Crushed by the Weight of the Digital Past

By bethgarcia444

Most of our discussions this semester have taken place in a macro-level plane where “big questions” abound. Digital history, as a developing field, needs to ask these big questions, but, for somebody like me who understands the world at the micro-level, this persistent macro-level dialogue is particularly challenging. So you might understand the difficulties I encountered with our recent readings on collecting and preserving history in a digital age.

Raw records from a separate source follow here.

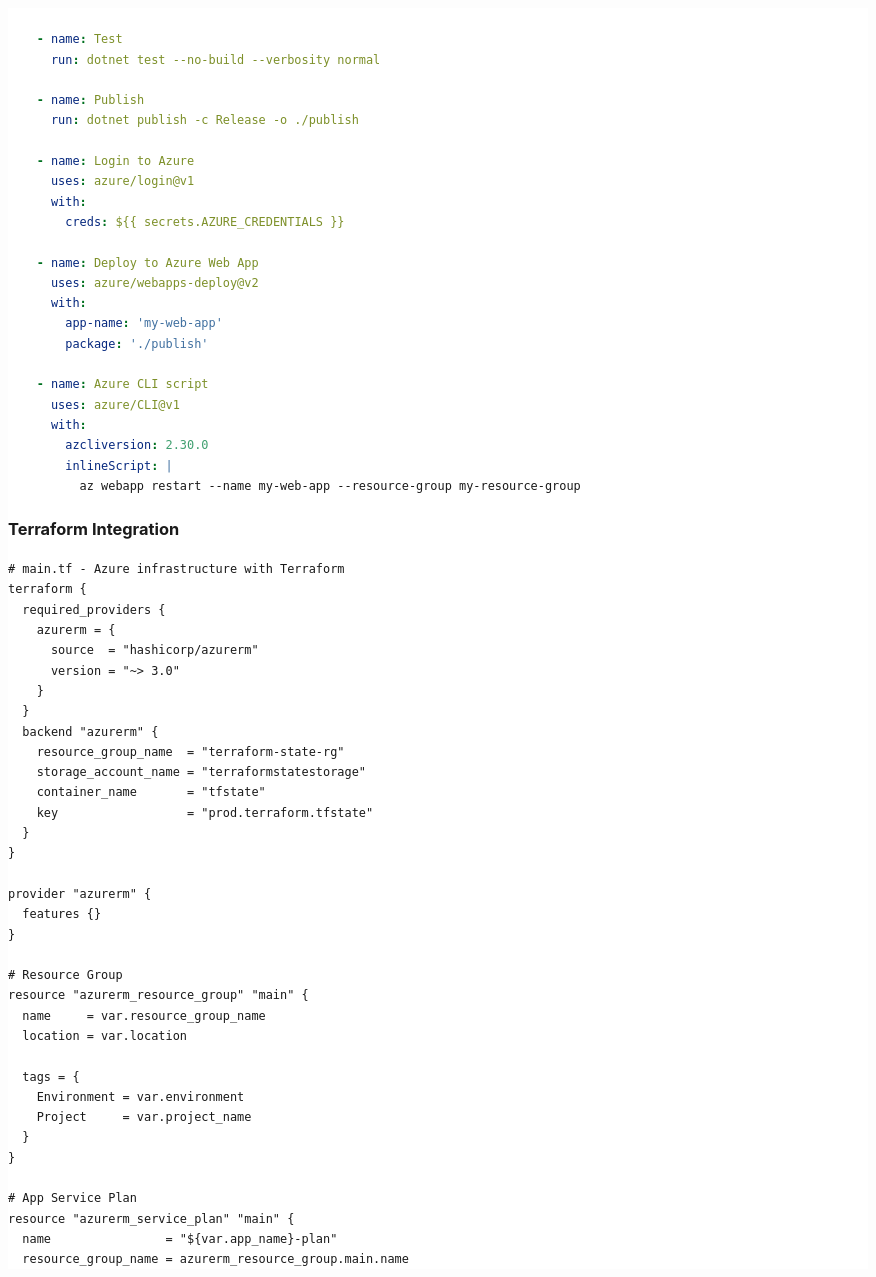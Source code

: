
 ```yaml
    
    - name: Test
      run: dotnet test --no-build --verbosity normal
    
    - name: Publish
      run: dotnet publish -c Release -o ./publish
    
    - name: Login to Azure
      uses: azure/login@v1
      with:
        creds: ${{ secrets.AZURE_CREDENTIALS }}
    
    - name: Deploy to Azure Web App
      uses: azure/webapps-deploy@v2
      with:
        app-name: 'my-web-app'
        package: './publish'
    
    - name: Azure CLI script
      uses: azure/CLI@v1
      with:
        azcliversion: 2.30.0
        inlineScript: |
          az webapp restart --name my-web-app --resource-group my-resource-group
```

### Terraform Integration
```hcl
# main.tf - Azure infrastructure with Terraform
terraform {
  required_providers {
    azurerm = {
      source  = "hashicorp/azurerm"
      version = "~> 3.0"
    }
  }
  backend "azurerm" {
    resource_group_name  = "terraform-state-rg"
    storage_account_name = "terraformstatestorage"
    container_name       = "tfstate"
    key                  = "prod.terraform.tfstate"
  }
}

provider "azurerm" {
  features {}
}

# Resource Group
resource "azurerm_resource_group" "main" {
  name     = var.resource_group_name
  location = var.location
  
  tags = {
    Environment = var.environment
    Project     = var.project_name
  }
}

# App Service Plan
resource "azurerm_service_plan" "main" {
  name                = "${var.app_name}-plan"
  resource_group_name = azurerm_resource_group.main.name
```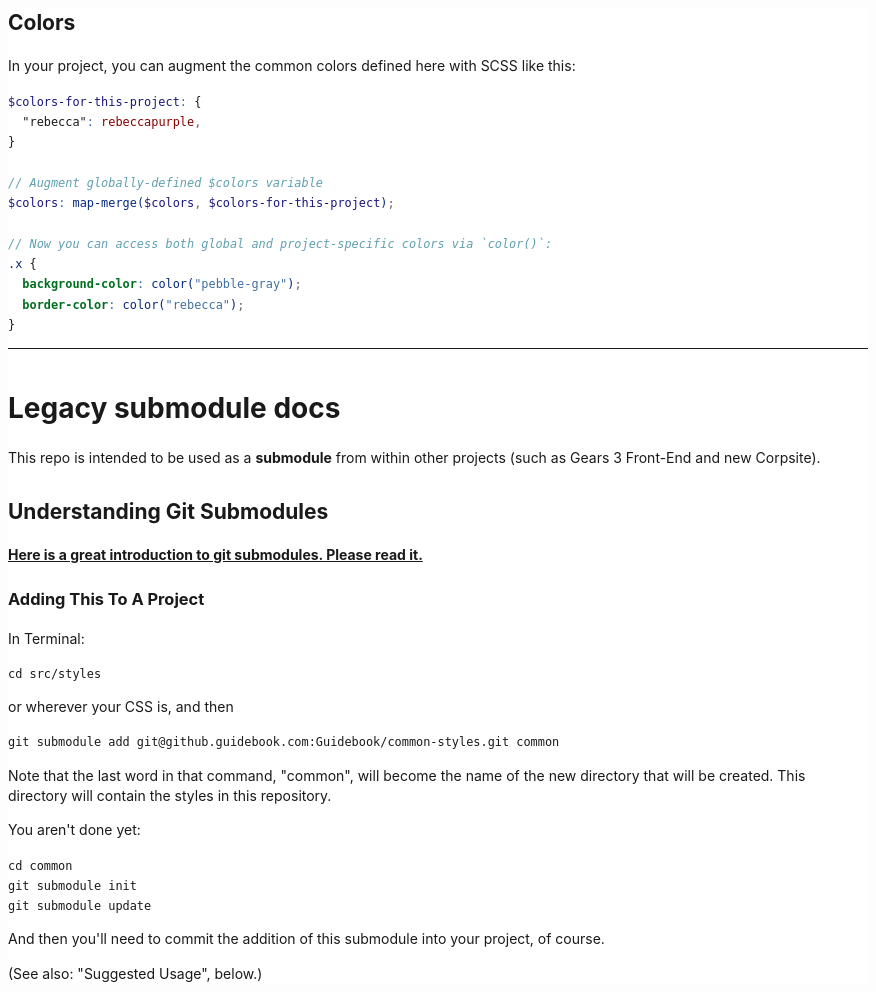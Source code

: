 
## Colors

In your project, you can augment the common colors defined here with SCSS like this:


```scss
$colors-for-this-project: {
  "rebecca": rebeccapurple,
}

// Augment globally-defined $colors variable
$colors: map-merge($colors, $colors-for-this-project);

// Now you can access both global and project-specific colors via `color()`:
.x {
  background-color: color("pebble-gray");
  border-color: color("rebecca");
}
```

---

# Legacy submodule docs

This repo is intended to be used as a **submodule** from within other projects (such as Gears 3 Front-End and new Corpsite).



## Understanding Git Submodules

**[Here is a great introduction to git submodules. Please read it.][intro]**

[intro]: http://git-scm.com/book/en/Git-Tools-Submodules

### Adding This To A Project

In Terminal:

    cd src/styles

or wherever your CSS is, and then

    git submodule add git@github.guidebook.com:Guidebook/common-styles.git common

Note that the last word in that command, "common", will become the name of the new directory that will be created. This directory will contain the styles in this repository.

You aren't done yet:

    cd common
    git submodule init
    git submodule update

And then you'll need to commit the addition of this submodule into your project, of course.

(See also: "Suggested Usage", below.)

Digital mediums grant us the opportunity to do history in new and exciting ways, to incorporate sources and use tools in ways that are not possible in the print world. There is no doubt that some works can be enhanced by inclusion of images, video clips, sound bites, and interactive links. But to recognize these benefits presumes that these tools are functional and accessible. There is nothing more frustrating than reading about an “extraordinary” video and not being able to watch it or clicking the “further information” link only to find that it is dead, as signaled by an inappropriately cheerful “oops!” epitaph. Such instances raise interesting questions about preservation generally and collaborative efforts to preserve the past more specifically. If I write an article or develop a site that links to other sources that add content as well as context to my work, then how do I ensure that those sources will be available in the future? I may have some authority over the preservation of my own work, but what of those supporting pieces that are not my own? (Interestingly, even the greatest proponents of digital scholarship have not (yet) adequately resolved such issues as some of the linked citations in Rosenzweig’s and Cohen’s text are inactive.)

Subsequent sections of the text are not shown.